(RECORD EXTRACTS begins)

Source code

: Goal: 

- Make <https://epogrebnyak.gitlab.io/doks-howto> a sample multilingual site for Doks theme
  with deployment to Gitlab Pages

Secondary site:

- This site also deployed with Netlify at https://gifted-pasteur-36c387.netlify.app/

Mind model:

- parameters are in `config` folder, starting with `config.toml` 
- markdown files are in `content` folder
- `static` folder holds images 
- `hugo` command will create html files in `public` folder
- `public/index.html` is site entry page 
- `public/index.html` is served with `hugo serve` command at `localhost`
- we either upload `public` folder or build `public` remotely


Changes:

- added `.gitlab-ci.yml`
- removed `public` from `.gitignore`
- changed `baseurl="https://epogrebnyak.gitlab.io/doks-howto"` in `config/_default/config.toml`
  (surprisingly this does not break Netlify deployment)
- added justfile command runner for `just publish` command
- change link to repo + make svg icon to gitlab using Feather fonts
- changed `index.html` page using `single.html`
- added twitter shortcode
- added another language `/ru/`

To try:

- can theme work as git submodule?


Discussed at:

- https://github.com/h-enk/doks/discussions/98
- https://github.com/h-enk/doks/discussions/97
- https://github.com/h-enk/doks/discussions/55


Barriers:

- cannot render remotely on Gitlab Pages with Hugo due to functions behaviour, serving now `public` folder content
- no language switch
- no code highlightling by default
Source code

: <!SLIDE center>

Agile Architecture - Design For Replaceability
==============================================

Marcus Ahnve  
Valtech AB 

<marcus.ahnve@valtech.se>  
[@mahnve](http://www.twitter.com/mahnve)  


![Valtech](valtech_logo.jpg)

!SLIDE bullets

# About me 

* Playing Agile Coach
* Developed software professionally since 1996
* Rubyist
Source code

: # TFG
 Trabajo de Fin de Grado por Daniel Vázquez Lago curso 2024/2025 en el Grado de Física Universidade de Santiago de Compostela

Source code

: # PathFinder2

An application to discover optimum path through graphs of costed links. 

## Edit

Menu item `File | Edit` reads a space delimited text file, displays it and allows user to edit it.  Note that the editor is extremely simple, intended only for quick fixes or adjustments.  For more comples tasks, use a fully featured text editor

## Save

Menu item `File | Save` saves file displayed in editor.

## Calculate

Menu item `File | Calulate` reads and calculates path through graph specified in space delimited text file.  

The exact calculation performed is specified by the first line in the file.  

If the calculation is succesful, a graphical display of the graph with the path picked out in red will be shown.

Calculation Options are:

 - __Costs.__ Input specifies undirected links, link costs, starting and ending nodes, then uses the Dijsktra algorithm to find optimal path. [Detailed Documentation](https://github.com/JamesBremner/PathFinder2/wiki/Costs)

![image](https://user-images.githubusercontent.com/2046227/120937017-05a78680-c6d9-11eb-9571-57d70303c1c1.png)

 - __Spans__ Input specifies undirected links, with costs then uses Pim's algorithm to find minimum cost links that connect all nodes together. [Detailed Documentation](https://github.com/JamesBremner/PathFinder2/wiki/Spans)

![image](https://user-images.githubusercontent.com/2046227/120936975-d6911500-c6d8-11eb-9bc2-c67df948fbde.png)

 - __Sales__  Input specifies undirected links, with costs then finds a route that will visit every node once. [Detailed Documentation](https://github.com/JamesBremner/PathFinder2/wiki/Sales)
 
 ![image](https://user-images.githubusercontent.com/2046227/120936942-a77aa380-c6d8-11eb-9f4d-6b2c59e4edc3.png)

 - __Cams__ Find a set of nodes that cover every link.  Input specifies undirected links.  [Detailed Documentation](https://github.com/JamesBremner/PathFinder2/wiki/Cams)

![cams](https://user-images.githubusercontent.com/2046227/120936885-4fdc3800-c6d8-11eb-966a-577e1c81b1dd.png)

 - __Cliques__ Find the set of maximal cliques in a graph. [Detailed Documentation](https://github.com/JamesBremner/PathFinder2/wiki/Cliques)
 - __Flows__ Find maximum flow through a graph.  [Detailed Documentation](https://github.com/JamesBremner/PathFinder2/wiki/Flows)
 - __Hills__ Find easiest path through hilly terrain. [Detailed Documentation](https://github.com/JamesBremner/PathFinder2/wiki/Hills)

(RECORD EXTRACTS ends)

> _YOUR GOAL_
Every entry, from first to last, is to be reproduced exactly.

> _EXPECTED ANSWER_
Source code

: Goal: 

- Make <https://epogrebnyak.gitlab.io/doks-howto> a sample multilingual site for Doks theme
  with deployment to Gitlab Pages

Secondary site:

- This site also deployed with Netlify at https://gifted-pasteur-36c387.netlify.app/

Mind model:

- parameters are in `config` folder, starting with `config.toml` 
- markdown files are in `content` folder
- `static` folder holds images 
- `hugo` command will create html files in `public` folder
- `public/index.html` is site entry page 
- `public/index.html` is served with `hugo serve` command at `localhost`
- we either upload `public` folder or build `public` remotely


Changes:

- added `.gitlab-ci.yml`
- removed `public` from `.gitignore`
- changed `baseurl="https://epogrebnyak.gitlab.io/doks-howto"` in `config/_default/config.toml`
  (surprisingly this does not break Netlify deployment)
- added justfile command runner for `just publish` command
- change link to repo + make svg icon to gitlab using Feather fonts
- changed `index.html` page using `single.html`
- added twitter shortcode
- added another language `/ru/`

To try:

- can theme work as git submodule?


Discussed at:

- https://github.com/h-enk/doks/discussions/98
- https://github.com/h-enk/doks/discussions/97
- https://github.com/h-enk/doks/discussions/55


Barriers:

- cannot render remotely on Gitlab Pages with Hugo due to functions behaviour, serving now `public` folder content
- no language switch
- no code highlightling by default
Source code

: <!SLIDE center>

Agile Architecture - Design For Replaceability
==============================================

Marcus Ahnve  
Valtech AB 

<marcus.ahnve@valtech.se>  
[@mahnve](http://www.twitter.com/mahnve)  


![Valtech](valtech_logo.jpg)

!SLIDE bullets

# About me 

* Playing Agile Coach
* Developed software professionally since 1996
* Rubyist
Source code

: # TFG
 Trabajo de Fin de Grado por Daniel Vázquez Lago curso 2024/2025 en el Grado de Física Universidade de Santiago de Compostela

Source code

: # PathFinder2

An application to discover optimum path through graphs of costed links. 

## Edit

Menu item `File | Edit` reads a space delimited text file, displays it and allows user to edit it.  Note that the editor is extremely simple, intended only for quick fixes or adjustments.  For more comples tasks, use a fully featured text editor

## Save

Menu item `File | Save` saves file displayed in editor.

## Calculate

Menu item `File | Calulate` reads and calculates path through graph specified in space delimited text file.  

The exact calculation performed is specified by the first line in the file.  

If the calculation is succesful, a graphical display of the graph with the path picked out in red will be shown.

Calculation Options are:

 - __Costs.__ Input specifies undirected links, link costs, starting and ending nodes, then uses the Dijsktra algorithm to find optimal path. [Detailed Documentation](https://github.com/JamesBremner/PathFinder2/wiki/Costs)

![image](https://user-images.githubusercontent.com/2046227/120937017-05a78680-c6d9-11eb-9571-57d70303c1c1.png)

 - __Spans__ Input specifies undirected links, with costs then uses Pim's algorithm to find minimum cost links that connect all nodes together. [Detailed Documentation](https://github.com/JamesBremner/PathFinder2/wiki/Spans)

![image](https://user-images.githubusercontent.com/2046227/120936975-d6911500-c6d8-11eb-9bc2-c67df948fbde.png)

 - __Sales__  Input specifies undirected links, with costs then finds a route that will visit every node once. [Detailed Documentation](https://github.com/JamesBremner/PathFinder2/wiki/Sales)
 
 ![image](https://user-images.githubusercontent.com/2046227/120936942-a77aa380-c6d8-11eb-9f4d-6b2c59e4edc3.png)

 - __Cams__ Find a set of nodes that cover every link.  Input specifies undirected links.  [Detailed Documentation](https://github.com/JamesBremner/PathFinder2/wiki/Cams)

![cams](https://user-images.githubusercontent.com/2046227/120936885-4fdc3800-c6d8-11eb-966a-577e1c81b1dd.png)

 - __Cliques__ Find the set of maximal cliques in a graph. [Detailed Documentation](https://github.com/JamesBremner/PathFinder2/wiki/Cliques)
 - __Flows__ Find maximum flow through a graph.  [Detailed Documentation](https://github.com/JamesBremner/PathFinder2/wiki/Flows)
 - __Hills__ Find easiest path through hilly terrain. [Detailed Documentation](https://github.com/JamesBremner/PathFinder2/wiki/Hills)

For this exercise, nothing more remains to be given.